2. cam2 with a static (x,y,z) location in 3D space, which is placed just above the head of the human or somewhere between the computer display and the humans chair where she should sit normally.
3. four corners of the computer display which are also static in 3D space.
4. humans single hand (in future maybe even supporting two human hands simultaneously) with 6 (x,y,z) locations as a function of time. For the numbering of the fingers I used the piano finger numbering style ranging from 1 to 5 and the number 0 is used for the root of the hand.

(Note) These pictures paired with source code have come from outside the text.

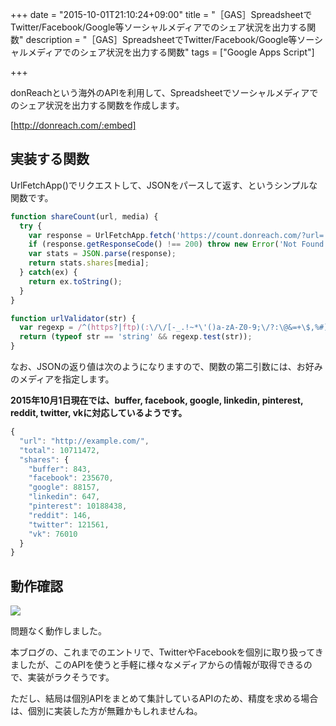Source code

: +++
date = "2015-10-01T21:10:24+09:00"
title = "［GAS］SpreadsheetでTwitter/Facebook/Google等ソーシャルメディアでのシェア状況を出力する関数"
description = "［GAS］SpreadsheetでTwitter/Facebook/Google等ソーシャルメディアでのシェア状況を出力する関数"
tags = ["Google Apps Script"]

+++

donReachという海外のAPIを利用して、Spreadsheetでソーシャルメディアでのシェア状況を出力する関数を作成します。

[http://donreach.com/:embed]

## 実装する関数

UrlFetchApp()でリクエストして、JSONをパースして返す、というシンプルな関数です。

```javascript
function shareCount(url, media) {
  try {
    var response = UrlFetchApp.fetch('https://count.donreach.com/?url='+url);
    if (response.getResponseCode() !== 200) throw new Error('Not Found');
    var stats = JSON.parse(response);
    return stats.shares[media];
  } catch(ex) {
    return ex.toString();
  }
}

function urlValidator(str) {
  var regexp = /^(https?|ftp)(:\/\/[-_.!~*\'()a-zA-Z0-9;\/?:\@&=+\$,%#]+)$/;
  return (typeof str == 'string' && regexp.test(str));
}
```

なお、JSONの返り値は次のようになりますので、関数の第二引数には、お好みのメディアを指定します。

<b>2015年10月1日現在では、buffer, facebook, google, linkedin, pinterest, reddit, twitter, vkに対応しているようです。</b>

```javascript
{
  "url": "http://example.com/",
  "total": 10711472,
  "shares": {
    "buffer": 843,
    "facebook": 235670,
    "google": 88157,
    "linkedin": 647,
    "pinterest": 10188438,
    "reddit": 146,
    "twitter": 121561,
    "vk": 76010
  }
}
```

## 動作確認

![](https://i.gyazo.com/8c0ff34fef5454c37cc12b10cd45064f.png)

問題なく動作しました。

本ブログの、これまでのエントリで、TwitterやFacebookを個別に取り扱ってきましたが、このAPIを使うと手軽に様々なメディアからの情報が取得できるので、実装がラクそうです。

ただし、結局は個別APIをまとめて集計しているAPIのため、精度を求める場合は、個別に実装した方が無難かもしれませんね。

If now a system would be able to take those six static locations (cam1, cam2, 4 corners of the screen) and in real-time the six dynamic locations of a single human hand we should be able to develop many input possibilities.
Additionally even periodic movements of the human head and the human upper body could be used e.g. for synchronizing purposes, e.g. to control the tempo or bpm of a song or rhythm or beat.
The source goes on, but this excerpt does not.